Methods: Adeno-assosiated virus carrying ChR2 or ArchT gene under the control of promoter CaMKII was injected into mice striatum two weeks before the surgery of 60 minutes transient middle cerebral artery occlusion (tMCAO). NSCs cultured from transgenic mice expressing fluorescent protein or isometric phosphate buffer saline was transplanted into peri-infarct region at striatum at 4 days after tMCAO. The striatal neurons were stimulated 15 minutes daily by 473nm pulse or 530nm constant laser via implanted optical fiber from 7 to 13 days after tMCAO. Neurological severity score (NSS) was assessed at 3 and 14 days. After sacrificing the animals at 14 days after tMCAO, brain infarct volume was measured with cresyl violet staining. The fluorescence intensity and the diffuse area of implanted NSC were calculated to evaluate the survival of NSC.

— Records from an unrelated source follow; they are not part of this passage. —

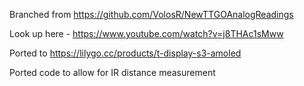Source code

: Branched from https://github.com/VolosR/NewTTGOAnalogReadings

Look up here - https://www.youtube.com/watch?v=j8THAc1sMww

Ported to https://lilygo.cc/products/t-display-s3-amoled

Ported code to allow for IR distance measurement
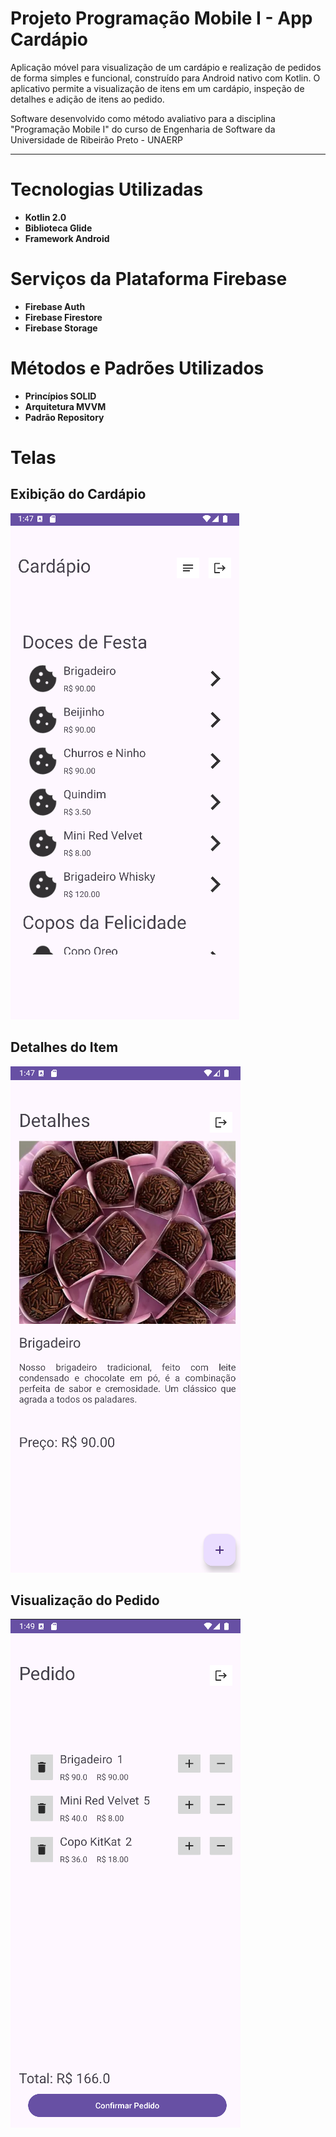 # Projeto Programação Mobile I - App Cardápio

Aplicação móvel para visualização de um cardápio e realização de pedidos de forma simples e funcional, construído para Android nativo com Kotlin. O aplicativo permite a visualização de itens em um cardápio, inspeção de detalhes e adição de itens ao pedido.

Software desenvolvido como método avaliativo para a disciplina "Programação Mobile I" do curso de Engenharia de Software da Universidade de Ribeirão Preto - UNAERP

---

# Tecnologias Utilizadas
- **Kotlin 2.0**
- **Biblioteca Glide**
- **Framework Android**

# Serviços da Plataforma Firebase
- **Firebase Auth**
- **Firebase Firestore**
- **Firebase Storage**

# Métodos e Padrões Utilizados
- **Princípios SOLID**
- **Arquitetura MVVM**
- **Padrão Repository**

# Telas
## Exibição do Cardápio
<img src="https://github.com/C-Vieira/AppCardapio/blob/master/app/images/menu.png" />

## Detalhes do Item
<img src="https://github.com/C-Vieira/AppCardapio/blob/master/app/images/menu_item_details.png" />

## Visualização do Pedido
<img src="https://github.com/C-Vieira/AppCardapio/blob/master/app/images/order.png" />
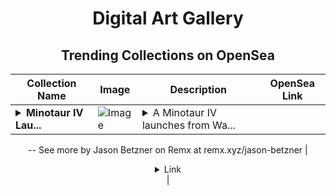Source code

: <div align="center">

# Digital Art Gallery

## Trending Collections on OpenSea

| Collection Name                       | Image                                                                                     | Description                       | OpenSea Link                                                                                          |
|---------------------------------------|-------------------------------------------------------------------------------------------|-----------------------------------|--------------------------------------------------------------------------------------------------------|
| **<details><summary>Minotaur IV Lau...</summary>Minotaur IV Launch</details>** | ![Image](https://i.seadn.io/s/raw/files/b14fba8694fa3b43ff6ad044a4ebdcd0.jpg?w=500&auto=format?w=200&auto=format) | <details><summary>A Minotaur IV launches from Wa...</summary>A Minotaur IV launches from Wallops Island, Virginia
--
See more by Jason Betzner on Remx at remx.xyz/jason-betzner</details> | <details><summary>Link</summary>[Minotaur IV Launch](https://opensea.io/collection/minotaur-iv-launch)</details> |

</div>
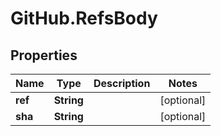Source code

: # GitHub.RefsBody

## Properties

Name | Type | Description | Notes
------------ | ------------- | ------------- | -------------
**ref** | **String** |  | [optional] 
**sha** | **String** |  | [optional] 


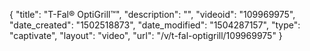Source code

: {
    "title": "T-Fal&reg; OptiGrill&trade;",
    "description": "",
    "videoid": "109969975",
    "date_created": "1502518873",
    "date_modified": "1504287157",
    "type": "captivate",
    "layout": "video",
    "url": "\/v\/t-fal-optigrill\/109969975"
}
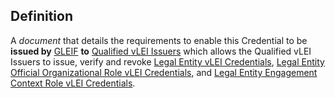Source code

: ## Definition
A _document_ that details the requirements to enable this Credential to be **issued by** [GLEIF](GLEIF) **to** [Qualified vLEI Issuers](qualified-vlei-issuers) which allows the Qualified vLEI Issuers to issue, verify and revoke [Legal Entity vLEI Credentials](legal-entity-vlei-credential-governance-framework), [Legal Entity Official Organizational Role vLEI Credentials](legal-entity-official-organizational-role-vlei-credential-governance-framework), and [Legal Entity Engagement Context Role vLEI Credentials](legal-entity-engagement-context-role-vlei-credential-governance-framework).
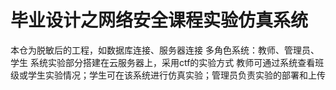 # 毕业设计之网络安全课程实验仿真系统
本仓为脱敏后的工程，如数据库连接、服务器连接
多角色系统：教师、管理员、学生
系统实验部分搭建在云服务器上，采用ctf的实验方式
教师可通过系统查看班级或学生实验情况；学生可在该系统进行仿真实验；管理员负责实验的部署和上传
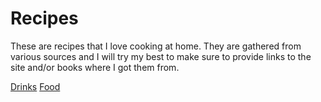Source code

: # Recipes

These are recipes that I love cooking at home. They are gathered from various sources and I will try my best to make sure to provide links to the site and/or books where I got them from.

[Drinks](./drinks/README.md)
[Food](./food/README.md)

Results: Mice received NSC transplantation and optogenetic inhibition showed smaller infarct volume compared to that only received NSC transplantation or PBS (p<0.05). The fluorescence diffuse area of transplanted NSC was larger in mice with optogenetic inhibition than that without optogenetic inhibition (p<0.05). Mice received NSC transplantation and optogenetic excitation had larger infarct volume and higher NSS than mice only received NSC transplantation (p<0.05), but showed no differences compared to mice received PBS (p>0.05). The fluorescence diffuse area and the mean optical density of transplanted NSC was smaller in mice with optogenetic excitation than that without optogenetic excitation (p<0.05).

Conclusion: Inhibition of striatal neuronal activity at sub-acute phase after ischemia can improve the treatment of implanted NSC. To the opposite, excitation of striatal neuronal activity can reduce the NSC treatment.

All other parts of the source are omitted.